Wolfgang Pauli

Wolfgang
Pauli
Year
1952
Subject
Physics
Award
Franklin
Affiliation
Federal Institute of Technology, Zurich │ Zurich, Switzerland
Citation
For work in the understanding of atomic physics and the formulation of exclusion principle.

Wolfgang Ernst Pauli was born in 1900 in Vienna. He received his doctoral degree from the University of Munich in 1921, and spent a year at the University of Gottingen as assistant to Max Born and a further year with Niels Bohr at Copenhagen. From 1923-1928, he served as a lecturer at the University of Hamburg before his appointment as Professor of Theoretical Physics at the Federal Institute of Technology in Zurich. During 1935-1936, he was visiting Professor at the Institute for Advanced Study, Princeton, New Jersey and he had similar appointments at the University of Michigan (1931 and 1941) and Purdue University (1942). He was elected to the Chair of Theoretical Physics at Princeton in 1940 but he returned to Zurich at the end of World War II.
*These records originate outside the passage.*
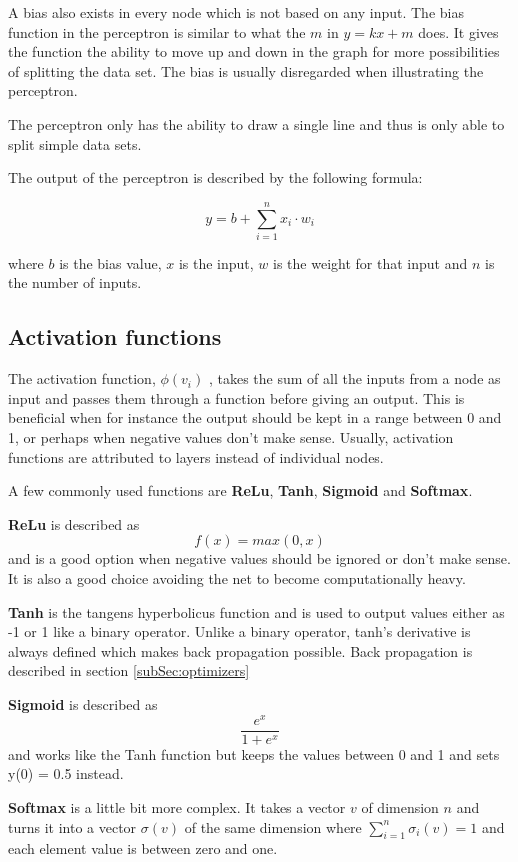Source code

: A bias also exists in every node which is not based on any input. The bias function in the perceptron is similar to what the $m$ in $y = kx + m$ does. It gives the function the ability to move up and down in the graph for more possibilities of splitting the data set. The bias is usually disregarded when illustrating the perceptron.

The perceptron only has the ability to draw a single line and thus is only able to split simple data sets.

The output of the perceptron is described by the following formula:

\[ y = b + \displaystyle\sum_{i=1}^{n} x_i \cdot w_i \]

where $b$ is the bias value, $x$ is the input, $w$ is the weight for that input and $n$ is the number of inputs.

\subsection{Activation functions}
\label{subsec:activationfunctions}
The activation function,  $ \phi (v_{i}) $ , takes the sum of all the inputs from a node as input and passes them through a function before giving an output. This is beneficial when for instance the output should be kept in a range between 0 and 1, or perhaps when negative values don't make sense.
Usually, activation functions are attributed to layers instead of individual nodes.

A few commonly used functions are \textbf{ReLu}, \textbf{Tanh}, \textbf{Sigmoid} and \textbf{Softmax}.

\textbf{ReLu} is described as
\[f(x) = max(0, x)\]
and is a good option when negative values should be ignored or don't make sense. 
It is also a good choice avoiding the net to become computationally heavy.

\textbf{Tanh} is the tangens hyperbolicus function and is used to output values either as -1 or 1 like a binary operator. Unlike a binary operator, tanh's derivative is always defined which makes back propagation possible.
Back propagation is described in section \ref{subSec:optimizers}

\textbf{Sigmoid} is described as 
\[\frac{e^x}{1+e^x}\]
and works like the Tanh function but keeps the values between 0 and 1 and sets y(0) = 0.5 instead.

\textbf{Softmax} is a little bit more complex. It takes a vector $v$ of dimension $n$ and turns it into a vector $\sigma(v)$ of the same dimension where $\displaystyle\sum_{i=1}^{n} \sigma_i(v) = 1 $ and each element value is between zero and one.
Pauli was recognized as one of the leaders of contemporary physics when, while still a student, he published a masterly exposition of the theory of relativity. His exclusion principle, which is often quoted bearing his name, crystallized the existing knowledge of atomic structure at the time it was postulated and it led to the recognition of the two-valued variable required to characterize the state of an electron. Pauli was the first to recognize the existence of the neutrino, an uncharged and massless particle. Pauli helped to lay the foundations of the quantum theory of fields and he participated actively in the great advances made in this domain around 1945. Earlier, he had further consolidated field theory by giving proof of the relationship between spin and "statistics" of elementary particles.